• DIRECTIONS
For each line below that holds "property", return the line as it stands.

#### DATA FOR THE TASK

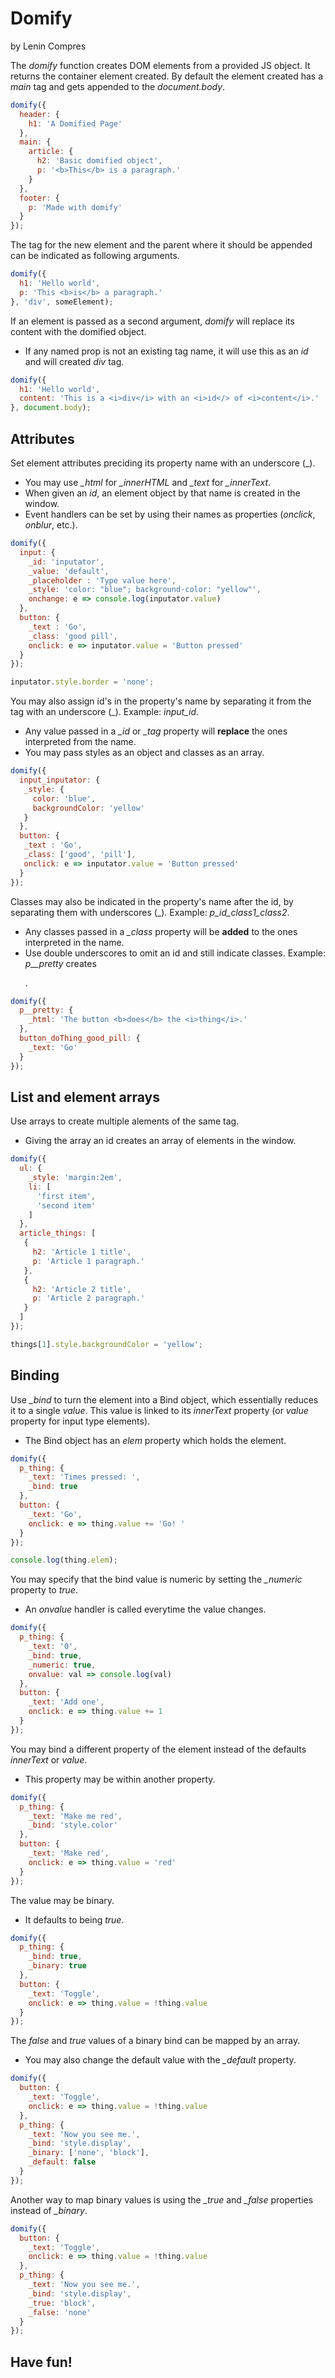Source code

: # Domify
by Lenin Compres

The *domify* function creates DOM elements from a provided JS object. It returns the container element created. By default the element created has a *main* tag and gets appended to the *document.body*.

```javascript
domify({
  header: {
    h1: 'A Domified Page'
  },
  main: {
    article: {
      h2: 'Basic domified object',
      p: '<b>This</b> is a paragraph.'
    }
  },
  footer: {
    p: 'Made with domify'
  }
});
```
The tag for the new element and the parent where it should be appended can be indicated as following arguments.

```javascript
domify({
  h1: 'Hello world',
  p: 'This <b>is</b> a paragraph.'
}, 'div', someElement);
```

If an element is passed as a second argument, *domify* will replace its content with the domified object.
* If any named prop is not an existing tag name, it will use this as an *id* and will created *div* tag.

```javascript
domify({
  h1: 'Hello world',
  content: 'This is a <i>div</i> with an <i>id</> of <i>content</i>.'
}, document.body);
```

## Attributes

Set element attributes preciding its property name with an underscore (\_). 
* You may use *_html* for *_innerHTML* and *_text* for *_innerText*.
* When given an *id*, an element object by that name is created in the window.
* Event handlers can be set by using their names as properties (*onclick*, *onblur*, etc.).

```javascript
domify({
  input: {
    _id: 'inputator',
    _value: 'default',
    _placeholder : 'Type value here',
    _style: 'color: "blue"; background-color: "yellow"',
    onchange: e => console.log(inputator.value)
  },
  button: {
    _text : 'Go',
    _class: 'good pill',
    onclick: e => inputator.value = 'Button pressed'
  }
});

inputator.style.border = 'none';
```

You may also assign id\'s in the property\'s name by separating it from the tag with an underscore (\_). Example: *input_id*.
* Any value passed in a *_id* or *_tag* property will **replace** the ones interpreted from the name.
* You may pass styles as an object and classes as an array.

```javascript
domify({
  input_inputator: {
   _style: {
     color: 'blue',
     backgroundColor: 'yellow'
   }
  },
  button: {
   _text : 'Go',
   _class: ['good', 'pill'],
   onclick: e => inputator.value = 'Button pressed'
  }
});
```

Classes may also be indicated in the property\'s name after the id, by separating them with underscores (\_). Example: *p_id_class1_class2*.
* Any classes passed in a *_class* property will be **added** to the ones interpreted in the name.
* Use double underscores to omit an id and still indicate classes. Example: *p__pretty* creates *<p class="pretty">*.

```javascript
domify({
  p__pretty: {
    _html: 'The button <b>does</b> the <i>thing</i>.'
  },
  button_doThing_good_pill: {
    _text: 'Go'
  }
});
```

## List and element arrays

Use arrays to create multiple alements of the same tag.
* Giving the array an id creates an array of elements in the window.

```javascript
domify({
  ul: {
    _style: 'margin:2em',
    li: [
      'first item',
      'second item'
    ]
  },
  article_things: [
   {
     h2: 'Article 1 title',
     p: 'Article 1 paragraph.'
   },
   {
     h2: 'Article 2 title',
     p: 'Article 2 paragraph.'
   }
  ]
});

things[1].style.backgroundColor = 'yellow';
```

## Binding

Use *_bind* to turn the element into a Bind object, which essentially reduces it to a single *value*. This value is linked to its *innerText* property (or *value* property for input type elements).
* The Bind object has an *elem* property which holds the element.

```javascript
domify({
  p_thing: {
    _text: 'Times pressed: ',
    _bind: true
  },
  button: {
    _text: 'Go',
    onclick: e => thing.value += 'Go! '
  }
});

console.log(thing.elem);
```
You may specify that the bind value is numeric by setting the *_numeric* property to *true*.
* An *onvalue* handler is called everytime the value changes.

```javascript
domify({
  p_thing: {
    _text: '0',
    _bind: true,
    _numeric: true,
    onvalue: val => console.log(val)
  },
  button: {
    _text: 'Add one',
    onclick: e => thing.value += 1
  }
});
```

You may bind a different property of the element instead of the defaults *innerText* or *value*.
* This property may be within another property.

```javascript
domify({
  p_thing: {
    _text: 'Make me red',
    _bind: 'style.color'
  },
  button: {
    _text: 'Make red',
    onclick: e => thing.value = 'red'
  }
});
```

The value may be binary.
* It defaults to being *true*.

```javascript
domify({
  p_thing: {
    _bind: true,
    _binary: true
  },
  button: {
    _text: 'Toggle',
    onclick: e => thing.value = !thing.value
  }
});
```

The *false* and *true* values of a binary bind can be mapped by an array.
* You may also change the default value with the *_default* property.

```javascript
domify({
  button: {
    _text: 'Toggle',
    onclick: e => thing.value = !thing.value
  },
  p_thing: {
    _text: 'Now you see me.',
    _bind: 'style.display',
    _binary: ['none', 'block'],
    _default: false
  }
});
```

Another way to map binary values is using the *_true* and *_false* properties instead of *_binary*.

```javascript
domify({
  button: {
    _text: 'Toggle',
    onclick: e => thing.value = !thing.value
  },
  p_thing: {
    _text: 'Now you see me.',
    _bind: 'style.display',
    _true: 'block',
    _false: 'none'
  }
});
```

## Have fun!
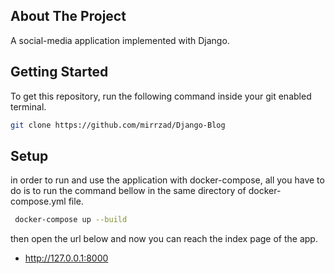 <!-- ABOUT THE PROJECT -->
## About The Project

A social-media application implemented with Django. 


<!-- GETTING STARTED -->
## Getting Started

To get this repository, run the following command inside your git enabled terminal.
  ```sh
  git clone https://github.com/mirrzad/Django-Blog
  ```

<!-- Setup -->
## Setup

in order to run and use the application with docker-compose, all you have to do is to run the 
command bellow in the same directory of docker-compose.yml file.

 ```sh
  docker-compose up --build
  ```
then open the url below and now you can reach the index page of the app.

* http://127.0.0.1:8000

########

• RESPONSE AREA
Set element attributes preciding its property name with an underscore (\_). 
You may also assign id\'s in the property\'s name by separating it from the tag with an underscore (\_). Example: *input_id*.
* Any value passed in a *_id* or *_tag* property will **replace** the ones interpreted from the name.
Classes may also be indicated in the property\'s name after the id, by separating them with underscores (\_). Example: *p_id_class1_class2*.
* Any classes passed in a *_class* property will be **added** to the ones interpreted in the name.
Use *_bind* to turn the element into a Bind object, which essentially reduces it to a single *value*. This value is linked to its *innerText* property (or *value* property for input type elements).
* The Bind object has an *elem* property which holds the element.
You may specify that the bind value is numeric by setting the *_numeric* property to *true*.
You may bind a different property of the element instead of the defaults *innerText* or *value*.
* This property may be within another property.
* You may also change the default value with the *_default* property.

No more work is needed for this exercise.